Atlanta Mayor Keisha Lance Bottoms who is accused of violating the city charter is now accusing the Atlanta City Council of violating the city charter by investigating her alleged violations.
In November, Bottoms was accused of violating the city charter - Atlanta's governing document - by hiring former Atlanta City Councilman Kwanza Hall as a $137,000-a-year senior policy adviser, according to records obtained by The Atlanta Journal-Constitution through the Georgia Open Records Act.
Now Mayor Bottoms has vetoed a City Council investigation into her use of city funds to pay her campaign staff salaries for jobs that do not exist.
In an article dated March 17, the Atlanta Journal-Constitution found that six of Bottoms' top campaign members were issued payments in December 2017 for jobs that didn't exist.
The former campaign staffers were given job titles based on desired salaries, not on job qualifications.
The AJC found that Bottoms' former campaign manager Marva Lewis was paid out of airport funds even though she didn't work at Atlanta's Hartsfield Airport. Using airport funds to pay for non-airport expenditures is a violation of FAA regulations.
According to the AJC, Bottoms sent a letter to the City Council that vetoed a council resolution requesting an investigation into how top members of her campaign staff were placed on the city payroll.
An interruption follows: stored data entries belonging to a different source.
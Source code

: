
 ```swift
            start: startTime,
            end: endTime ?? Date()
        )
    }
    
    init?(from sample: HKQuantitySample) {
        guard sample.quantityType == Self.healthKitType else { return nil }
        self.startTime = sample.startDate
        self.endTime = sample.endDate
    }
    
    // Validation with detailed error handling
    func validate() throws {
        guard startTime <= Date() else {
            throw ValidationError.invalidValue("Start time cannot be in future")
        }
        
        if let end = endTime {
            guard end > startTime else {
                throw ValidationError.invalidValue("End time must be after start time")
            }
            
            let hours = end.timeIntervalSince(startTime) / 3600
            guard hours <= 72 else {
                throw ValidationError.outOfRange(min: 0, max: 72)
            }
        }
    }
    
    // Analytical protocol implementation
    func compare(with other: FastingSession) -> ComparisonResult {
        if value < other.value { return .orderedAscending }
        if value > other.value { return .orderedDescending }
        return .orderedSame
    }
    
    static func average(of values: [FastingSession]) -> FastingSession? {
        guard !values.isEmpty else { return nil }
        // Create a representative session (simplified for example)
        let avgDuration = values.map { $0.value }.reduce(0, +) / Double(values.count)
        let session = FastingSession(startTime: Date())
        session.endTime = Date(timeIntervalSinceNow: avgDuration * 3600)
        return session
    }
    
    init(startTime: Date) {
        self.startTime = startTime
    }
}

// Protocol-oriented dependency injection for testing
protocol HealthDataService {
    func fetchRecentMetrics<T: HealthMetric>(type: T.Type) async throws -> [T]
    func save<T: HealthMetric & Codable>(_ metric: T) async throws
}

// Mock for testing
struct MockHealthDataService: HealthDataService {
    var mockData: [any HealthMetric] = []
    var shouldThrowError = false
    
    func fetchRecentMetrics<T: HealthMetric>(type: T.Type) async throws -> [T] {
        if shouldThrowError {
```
In her letter, Bottoms accused the City Council of violating the city charter because it allowed the city auditor and ethics officer to hire an outside law firm to assist in their investigation.
According to the AJC, the city auditor and ethics officer can launch their own investigations independent of the mayor and the City Council.
In a letter obtained by the AJC, the City Auditor Amanda Noble said she and the ethics officer planned to move forward with their investigations without outside legal assistance.
"To address the Mayor's concern, we will not seek outside legal advice or draw conclusions regarding the legality of the transactions," Noble wrote. "If so desired, the City Council can follow its established process to hire outside counsel to review our findings."
Mayor Bottoms, who was unaware of Nobles' letter, wrote late Tuesday, "At this hour, it is evident the Council has no desire to rectify the violations."
Bottoms sent another letter to the council on Friday stating the council's resolution was invalid and that any findings would be invalid because the council's investigation into her alleged wrongdoing was unlawful.